═════ Exercise input
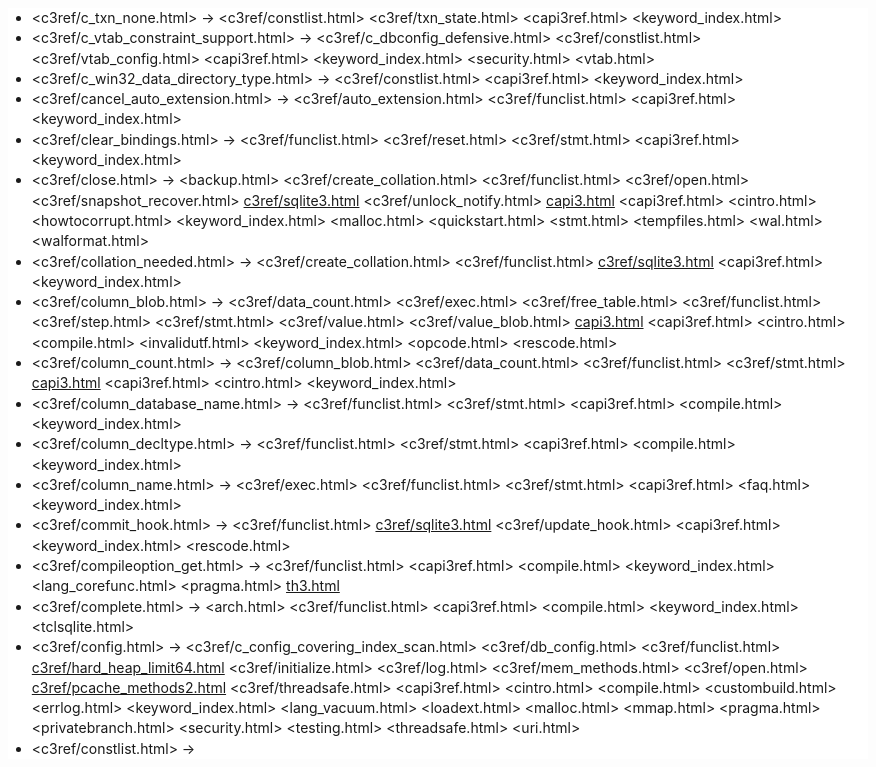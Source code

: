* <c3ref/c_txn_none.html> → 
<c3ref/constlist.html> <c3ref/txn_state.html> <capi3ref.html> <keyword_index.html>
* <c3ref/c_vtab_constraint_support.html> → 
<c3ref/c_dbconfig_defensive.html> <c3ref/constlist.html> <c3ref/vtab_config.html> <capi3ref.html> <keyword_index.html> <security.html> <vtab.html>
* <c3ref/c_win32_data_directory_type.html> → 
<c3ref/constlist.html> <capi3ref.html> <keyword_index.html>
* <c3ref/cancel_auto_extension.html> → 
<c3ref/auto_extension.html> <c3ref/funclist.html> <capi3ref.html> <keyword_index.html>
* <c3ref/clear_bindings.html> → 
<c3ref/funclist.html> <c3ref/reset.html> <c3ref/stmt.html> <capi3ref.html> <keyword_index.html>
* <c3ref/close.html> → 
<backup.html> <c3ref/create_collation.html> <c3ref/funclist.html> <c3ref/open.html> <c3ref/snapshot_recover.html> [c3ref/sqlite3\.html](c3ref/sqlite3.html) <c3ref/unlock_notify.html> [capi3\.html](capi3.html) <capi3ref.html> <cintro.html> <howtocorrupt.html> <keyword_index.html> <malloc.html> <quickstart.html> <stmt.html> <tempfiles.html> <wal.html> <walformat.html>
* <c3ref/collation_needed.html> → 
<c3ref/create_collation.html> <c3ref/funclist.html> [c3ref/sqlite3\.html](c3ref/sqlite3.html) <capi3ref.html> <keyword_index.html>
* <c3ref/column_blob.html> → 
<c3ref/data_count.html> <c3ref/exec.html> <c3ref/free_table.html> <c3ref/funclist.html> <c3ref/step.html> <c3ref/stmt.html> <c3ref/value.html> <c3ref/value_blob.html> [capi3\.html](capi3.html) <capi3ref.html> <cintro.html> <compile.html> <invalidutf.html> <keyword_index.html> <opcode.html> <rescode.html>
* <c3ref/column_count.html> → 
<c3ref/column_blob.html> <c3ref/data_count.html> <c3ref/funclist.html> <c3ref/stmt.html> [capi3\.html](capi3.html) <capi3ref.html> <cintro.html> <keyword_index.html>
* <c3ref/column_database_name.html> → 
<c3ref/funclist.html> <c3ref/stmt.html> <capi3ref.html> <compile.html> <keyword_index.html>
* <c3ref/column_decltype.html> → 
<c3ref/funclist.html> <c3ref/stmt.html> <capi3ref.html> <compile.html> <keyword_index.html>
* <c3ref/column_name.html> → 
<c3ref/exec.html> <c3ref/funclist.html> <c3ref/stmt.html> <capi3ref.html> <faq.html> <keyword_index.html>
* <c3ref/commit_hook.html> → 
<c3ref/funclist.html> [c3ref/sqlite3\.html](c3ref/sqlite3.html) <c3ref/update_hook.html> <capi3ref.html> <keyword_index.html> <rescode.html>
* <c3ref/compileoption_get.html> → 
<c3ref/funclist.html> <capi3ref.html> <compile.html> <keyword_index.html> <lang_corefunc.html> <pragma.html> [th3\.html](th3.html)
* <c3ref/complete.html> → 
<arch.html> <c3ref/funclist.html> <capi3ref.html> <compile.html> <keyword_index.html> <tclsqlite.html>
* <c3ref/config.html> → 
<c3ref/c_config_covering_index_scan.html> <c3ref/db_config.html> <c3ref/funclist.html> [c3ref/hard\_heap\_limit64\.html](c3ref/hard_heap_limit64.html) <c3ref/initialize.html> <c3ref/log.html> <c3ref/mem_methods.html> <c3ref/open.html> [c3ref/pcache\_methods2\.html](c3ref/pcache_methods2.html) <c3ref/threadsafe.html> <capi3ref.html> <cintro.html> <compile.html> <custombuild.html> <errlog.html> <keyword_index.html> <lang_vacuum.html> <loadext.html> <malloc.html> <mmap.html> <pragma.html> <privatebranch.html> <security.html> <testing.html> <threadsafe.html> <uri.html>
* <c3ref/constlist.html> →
══════════
**What the exercise asks**
Search the preceding listing for "rescode", then copy every line that holds it.

**Answer to this problem**
<c3ref/data_count.html> <c3ref/exec.html> <c3ref/free_table.html> <c3ref/funclist.html> <c3ref/step.html> <c3ref/stmt.html> <c3ref/value.html> <c3ref/value_blob.html> [capi3\.html](capi3.html) <capi3ref.html> <cintro.html> <compile.html> <invalidutf.html> <keyword_index.html> <opcode.html> <rescode.html>
<c3ref/funclist.html> [c3ref/sqlite3\.html](c3ref/sqlite3.html) <c3ref/update_hook.html> <capi3ref.html> <keyword_index.html> <rescode.html>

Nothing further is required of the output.